• **TASK REQUIREMENTS**: In the data below, find the line that contains "Les lieux les" and the line that contains "là où vos pères". Copy both, plus every line between them, exactly.

Dataset records
*** Begin section ***

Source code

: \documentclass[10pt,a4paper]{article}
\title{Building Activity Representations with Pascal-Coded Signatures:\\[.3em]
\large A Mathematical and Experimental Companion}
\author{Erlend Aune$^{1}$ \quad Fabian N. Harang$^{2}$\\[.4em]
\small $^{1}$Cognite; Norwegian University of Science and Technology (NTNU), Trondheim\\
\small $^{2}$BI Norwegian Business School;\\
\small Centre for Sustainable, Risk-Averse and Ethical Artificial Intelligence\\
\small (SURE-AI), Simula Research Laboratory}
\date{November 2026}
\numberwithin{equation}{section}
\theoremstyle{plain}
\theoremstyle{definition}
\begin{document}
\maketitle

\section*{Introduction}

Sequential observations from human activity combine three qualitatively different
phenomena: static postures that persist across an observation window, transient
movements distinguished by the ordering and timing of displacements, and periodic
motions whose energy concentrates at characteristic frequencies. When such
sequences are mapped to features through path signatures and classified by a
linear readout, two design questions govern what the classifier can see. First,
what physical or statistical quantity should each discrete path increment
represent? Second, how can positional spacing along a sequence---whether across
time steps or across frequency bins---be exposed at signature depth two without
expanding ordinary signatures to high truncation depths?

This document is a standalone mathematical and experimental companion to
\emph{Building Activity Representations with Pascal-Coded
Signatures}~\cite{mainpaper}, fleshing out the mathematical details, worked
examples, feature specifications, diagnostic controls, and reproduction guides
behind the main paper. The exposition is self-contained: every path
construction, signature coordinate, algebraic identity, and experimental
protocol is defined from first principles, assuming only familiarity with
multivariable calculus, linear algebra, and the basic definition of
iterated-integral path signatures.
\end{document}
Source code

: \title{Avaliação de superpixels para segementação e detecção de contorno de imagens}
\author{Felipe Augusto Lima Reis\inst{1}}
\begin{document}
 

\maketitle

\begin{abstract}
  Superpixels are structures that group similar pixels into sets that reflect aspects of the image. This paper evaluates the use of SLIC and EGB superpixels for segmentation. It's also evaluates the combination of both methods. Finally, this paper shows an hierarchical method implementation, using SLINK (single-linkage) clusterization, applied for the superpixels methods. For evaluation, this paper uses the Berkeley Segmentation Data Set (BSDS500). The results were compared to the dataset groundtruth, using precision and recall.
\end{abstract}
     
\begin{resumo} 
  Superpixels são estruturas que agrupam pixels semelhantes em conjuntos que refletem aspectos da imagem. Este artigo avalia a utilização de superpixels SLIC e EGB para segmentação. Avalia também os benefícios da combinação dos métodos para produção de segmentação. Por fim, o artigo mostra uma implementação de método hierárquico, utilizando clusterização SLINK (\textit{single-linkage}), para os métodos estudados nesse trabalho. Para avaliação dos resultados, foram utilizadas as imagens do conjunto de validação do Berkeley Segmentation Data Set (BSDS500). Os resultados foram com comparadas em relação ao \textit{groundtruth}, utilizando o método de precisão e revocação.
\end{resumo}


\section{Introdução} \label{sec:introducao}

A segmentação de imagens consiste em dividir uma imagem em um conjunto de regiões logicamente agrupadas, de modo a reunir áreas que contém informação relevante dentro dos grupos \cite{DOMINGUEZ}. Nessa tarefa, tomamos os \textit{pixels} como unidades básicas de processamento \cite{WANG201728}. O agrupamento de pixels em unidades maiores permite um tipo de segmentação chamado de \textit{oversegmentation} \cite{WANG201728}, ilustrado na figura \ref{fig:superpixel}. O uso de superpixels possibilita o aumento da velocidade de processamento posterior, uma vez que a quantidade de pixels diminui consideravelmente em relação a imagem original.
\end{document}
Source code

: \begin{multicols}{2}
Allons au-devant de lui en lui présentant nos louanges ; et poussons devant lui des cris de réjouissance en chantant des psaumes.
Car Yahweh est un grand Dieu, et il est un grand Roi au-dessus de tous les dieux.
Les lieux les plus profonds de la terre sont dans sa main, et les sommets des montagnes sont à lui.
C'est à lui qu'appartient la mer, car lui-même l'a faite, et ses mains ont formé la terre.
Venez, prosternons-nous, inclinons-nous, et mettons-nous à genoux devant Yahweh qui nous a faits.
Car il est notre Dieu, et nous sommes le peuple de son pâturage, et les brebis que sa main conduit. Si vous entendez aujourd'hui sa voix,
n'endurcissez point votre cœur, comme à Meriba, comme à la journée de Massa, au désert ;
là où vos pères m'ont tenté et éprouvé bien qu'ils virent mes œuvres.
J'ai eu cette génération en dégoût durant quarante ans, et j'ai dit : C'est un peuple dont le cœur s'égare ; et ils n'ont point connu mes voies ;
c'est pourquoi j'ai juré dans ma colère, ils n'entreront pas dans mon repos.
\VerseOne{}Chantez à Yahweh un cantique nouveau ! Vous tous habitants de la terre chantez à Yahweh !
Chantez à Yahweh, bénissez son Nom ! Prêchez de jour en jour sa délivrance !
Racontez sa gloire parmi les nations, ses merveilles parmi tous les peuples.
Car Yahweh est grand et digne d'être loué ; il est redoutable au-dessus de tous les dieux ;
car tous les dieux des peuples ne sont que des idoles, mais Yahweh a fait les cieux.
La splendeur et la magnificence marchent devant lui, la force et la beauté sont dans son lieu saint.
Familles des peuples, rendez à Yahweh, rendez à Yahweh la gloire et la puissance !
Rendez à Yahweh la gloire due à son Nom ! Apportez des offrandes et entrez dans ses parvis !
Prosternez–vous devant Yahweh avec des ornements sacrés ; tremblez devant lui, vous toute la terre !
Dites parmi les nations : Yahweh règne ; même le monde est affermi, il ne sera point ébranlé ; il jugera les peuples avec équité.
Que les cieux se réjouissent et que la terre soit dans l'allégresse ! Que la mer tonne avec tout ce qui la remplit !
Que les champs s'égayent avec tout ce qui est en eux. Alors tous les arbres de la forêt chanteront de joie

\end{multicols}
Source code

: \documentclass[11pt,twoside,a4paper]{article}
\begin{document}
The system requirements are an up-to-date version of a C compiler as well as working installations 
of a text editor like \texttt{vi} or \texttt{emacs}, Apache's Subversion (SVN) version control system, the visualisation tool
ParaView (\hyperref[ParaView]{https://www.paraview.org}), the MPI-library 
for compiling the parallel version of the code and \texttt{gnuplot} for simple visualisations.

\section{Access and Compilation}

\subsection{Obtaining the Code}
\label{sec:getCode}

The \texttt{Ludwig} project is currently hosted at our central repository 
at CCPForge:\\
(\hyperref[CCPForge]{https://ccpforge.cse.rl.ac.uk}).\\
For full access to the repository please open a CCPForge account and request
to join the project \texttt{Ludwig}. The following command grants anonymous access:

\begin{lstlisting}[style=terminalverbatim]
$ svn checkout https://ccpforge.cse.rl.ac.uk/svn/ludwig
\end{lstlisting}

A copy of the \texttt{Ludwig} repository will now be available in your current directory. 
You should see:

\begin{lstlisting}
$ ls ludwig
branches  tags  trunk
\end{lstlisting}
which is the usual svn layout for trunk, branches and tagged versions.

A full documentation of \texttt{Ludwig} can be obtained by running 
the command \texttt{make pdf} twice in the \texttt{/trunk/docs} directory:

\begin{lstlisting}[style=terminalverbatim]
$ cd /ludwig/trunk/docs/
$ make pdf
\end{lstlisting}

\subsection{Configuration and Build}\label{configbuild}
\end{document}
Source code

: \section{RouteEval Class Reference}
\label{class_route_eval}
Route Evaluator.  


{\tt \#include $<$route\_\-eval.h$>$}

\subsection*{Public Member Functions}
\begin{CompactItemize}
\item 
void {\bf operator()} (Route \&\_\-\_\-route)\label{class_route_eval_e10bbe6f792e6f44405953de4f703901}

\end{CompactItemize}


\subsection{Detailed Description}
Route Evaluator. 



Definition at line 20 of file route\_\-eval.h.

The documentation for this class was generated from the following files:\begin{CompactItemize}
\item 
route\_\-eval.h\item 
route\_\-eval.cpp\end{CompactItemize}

*** End section ***

• **RESPONSE TO THIS TASK**:
Les lieux les plus profonds de la terre sont dans sa main, et les sommets des montagnes sont à lui.
C'est à lui qu'appartient la mer, car lui-même l'a faite, et ses mains ont formé la terre.
Venez, prosternons-nous, inclinons-nous, et mettons-nous à genoux devant Yahweh qui nous a faits.
Car il est notre Dieu, et nous sommes le peuple de son pâturage, et les brebis que sa main conduit. Si vous entendez aujourd'hui sa voix,
n'endurcissez point votre cœur, comme à Meriba, comme à la journée de Massa, au désert ;
là où vos pères m'ont tenté et éprouvé bien qu'ils virent mes œuvres.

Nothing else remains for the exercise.